(Records to use Opens)

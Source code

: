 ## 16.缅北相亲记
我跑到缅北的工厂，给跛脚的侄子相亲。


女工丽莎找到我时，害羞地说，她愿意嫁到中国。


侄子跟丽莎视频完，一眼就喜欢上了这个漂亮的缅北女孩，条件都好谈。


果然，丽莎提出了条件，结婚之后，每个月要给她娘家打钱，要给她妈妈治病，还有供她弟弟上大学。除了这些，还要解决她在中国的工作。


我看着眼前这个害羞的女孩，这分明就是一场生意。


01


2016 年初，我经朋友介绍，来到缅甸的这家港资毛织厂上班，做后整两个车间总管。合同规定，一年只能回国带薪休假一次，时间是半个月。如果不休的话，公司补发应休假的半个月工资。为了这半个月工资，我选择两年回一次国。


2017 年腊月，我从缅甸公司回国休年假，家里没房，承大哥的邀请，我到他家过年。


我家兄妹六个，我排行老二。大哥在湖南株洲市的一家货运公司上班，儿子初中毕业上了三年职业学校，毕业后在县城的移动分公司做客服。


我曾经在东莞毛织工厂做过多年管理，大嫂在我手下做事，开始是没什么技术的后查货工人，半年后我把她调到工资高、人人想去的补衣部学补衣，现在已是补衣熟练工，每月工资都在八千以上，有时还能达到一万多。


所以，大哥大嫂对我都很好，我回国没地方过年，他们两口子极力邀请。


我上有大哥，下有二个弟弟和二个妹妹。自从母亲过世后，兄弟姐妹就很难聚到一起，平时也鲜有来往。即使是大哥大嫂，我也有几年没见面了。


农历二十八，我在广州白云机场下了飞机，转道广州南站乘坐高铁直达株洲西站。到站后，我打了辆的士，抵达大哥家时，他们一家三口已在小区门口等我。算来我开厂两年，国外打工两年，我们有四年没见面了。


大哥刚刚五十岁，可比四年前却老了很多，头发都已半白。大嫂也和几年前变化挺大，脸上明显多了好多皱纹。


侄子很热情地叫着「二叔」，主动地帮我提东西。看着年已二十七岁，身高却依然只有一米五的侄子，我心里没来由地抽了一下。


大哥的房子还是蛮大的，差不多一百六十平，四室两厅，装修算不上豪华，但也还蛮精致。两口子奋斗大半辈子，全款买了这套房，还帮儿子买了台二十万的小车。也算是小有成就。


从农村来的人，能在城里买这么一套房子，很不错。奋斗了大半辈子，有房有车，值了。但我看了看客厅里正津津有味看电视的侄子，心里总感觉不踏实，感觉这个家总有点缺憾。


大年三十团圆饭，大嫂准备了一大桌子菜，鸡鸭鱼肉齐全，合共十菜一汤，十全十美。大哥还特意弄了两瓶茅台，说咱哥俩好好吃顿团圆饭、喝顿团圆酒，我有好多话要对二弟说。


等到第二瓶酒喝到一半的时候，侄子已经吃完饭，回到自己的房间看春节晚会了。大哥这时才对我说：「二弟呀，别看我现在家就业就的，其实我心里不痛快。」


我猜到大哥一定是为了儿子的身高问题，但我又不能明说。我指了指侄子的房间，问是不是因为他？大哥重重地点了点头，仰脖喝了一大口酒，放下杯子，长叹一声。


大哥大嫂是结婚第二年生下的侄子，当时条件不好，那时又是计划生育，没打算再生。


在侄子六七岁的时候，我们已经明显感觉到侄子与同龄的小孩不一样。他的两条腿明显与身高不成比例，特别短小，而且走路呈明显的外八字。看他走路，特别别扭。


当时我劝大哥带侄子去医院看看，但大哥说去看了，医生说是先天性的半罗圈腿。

(Records to use Closes)

__Exercise aim__: With the line containing "我家兄妹六个，我排行老二。大" as the last one, please set down exactly the lines of the records above from their very first line, and nothing more.

__Answer to the exercise__:
Source code

: ## 16.缅北相亲记
我跑到缅北的工厂，给跛脚的侄子相亲。


女工丽莎找到我时，害羞地说，她愿意嫁到中国。


侄子跟丽莎视频完，一眼就喜欢上了这个漂亮的缅北女孩，条件都好谈。


果然，丽莎提出了条件，结婚之后，每个月要给她娘家打钱，要给她妈妈治病，还有供她弟弟上大学。除了这些，还要解决她在中国的工作。


我看着眼前这个害羞的女孩，这分明就是一场生意。


01


2016 年初，我经朋友介绍，来到缅甸的这家港资毛织厂上班，做后整两个车间总管。合同规定，一年只能回国带薪休假一次，时间是半个月。如果不休的话，公司补发应休假的半个月工资。为了这半个月工资，我选择两年回一次国。


2017 年腊月，我从缅甸公司回国休年假，家里没房，承大哥的邀请，我到他家过年。


我家兄妹六个，我排行老二。大哥在湖南株洲市的一家货运公司上班，儿子初中毕业上了三年职业学校，毕业后在县城的移动分公司做客服。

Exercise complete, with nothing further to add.